## Instructions for the task
Using the entries below, show all lines with the string "TokenName".

## Given data
------------------------------------------------------------------------

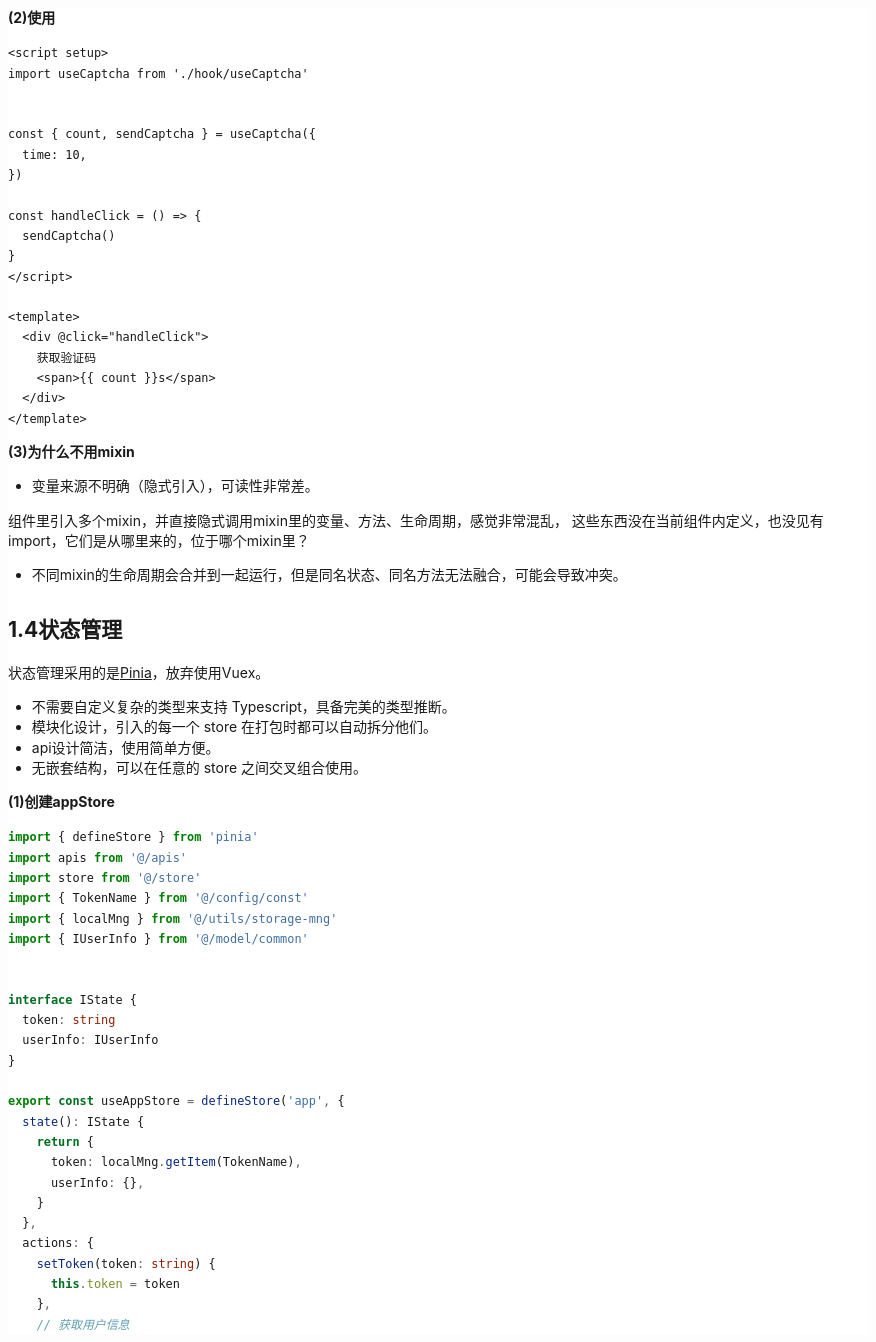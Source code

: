**(2)使用**
```vue
<script setup>
import useCaptcha from './hook/useCaptcha'


const { count, sendCaptcha } = useCaptcha({
  time: 10,
})

const handleClick = () => {
  sendCaptcha()
}
</script>

<template>
  <div @click="handleClick">
    获取验证码
    <span>{{ count }}s</span>
  </div>
</template>
```

**(3)为什么不用mixin**

- 变量来源不明确（隐式引入），可读性非常差。

组件里引入多个mixin，并直接隐式调用mixin里的变量、方法、生命周期，感觉非常混乱， 这些东西没在当前组件内定义，也没见有import，它们是从哪里来的，位于哪个mixin里？

- 不同mixin的生命周期会合并到一起运行，但是同名状态、同名方法无法融合，可能会导致冲突。

## 1.4状态管理
状态管理采用的是[Pinia](https://pinia.vuejs.org/)，放弃使用Vuex。

- 不需要自定义复杂的类型来支持 Typescript，具备完美的类型推断。
- 模块化设计，引入的每一个 store 在打包时都可以自动拆分他们。
- api设计简洁，使用简单方便。
- 无嵌套结构，可以在任意的 store 之间交叉组合使用。

**(1)创建appStore**
```typescript
import { defineStore } from 'pinia'
import apis from '@/apis'
import store from '@/store'
import { TokenName } from '@/config/const'
import { localMng } from '@/utils/storage-mng'
import { IUserInfo } from '@/model/common'


interface IState {
  token: string
  userInfo: IUserInfo
}

export const useAppStore = defineStore('app', {
  state(): IState {
    return {
      token: localMng.getItem(TokenName),
      userInfo: {},
    }
  },
  actions: {
    setToken(token: string) {
      this.token = token
    },
    // 获取用户信息
```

------------------------------------------------------------------------

## Result for this exercise
import { TokenName } from '@/config/const'
      token: localMng.getItem(TokenName),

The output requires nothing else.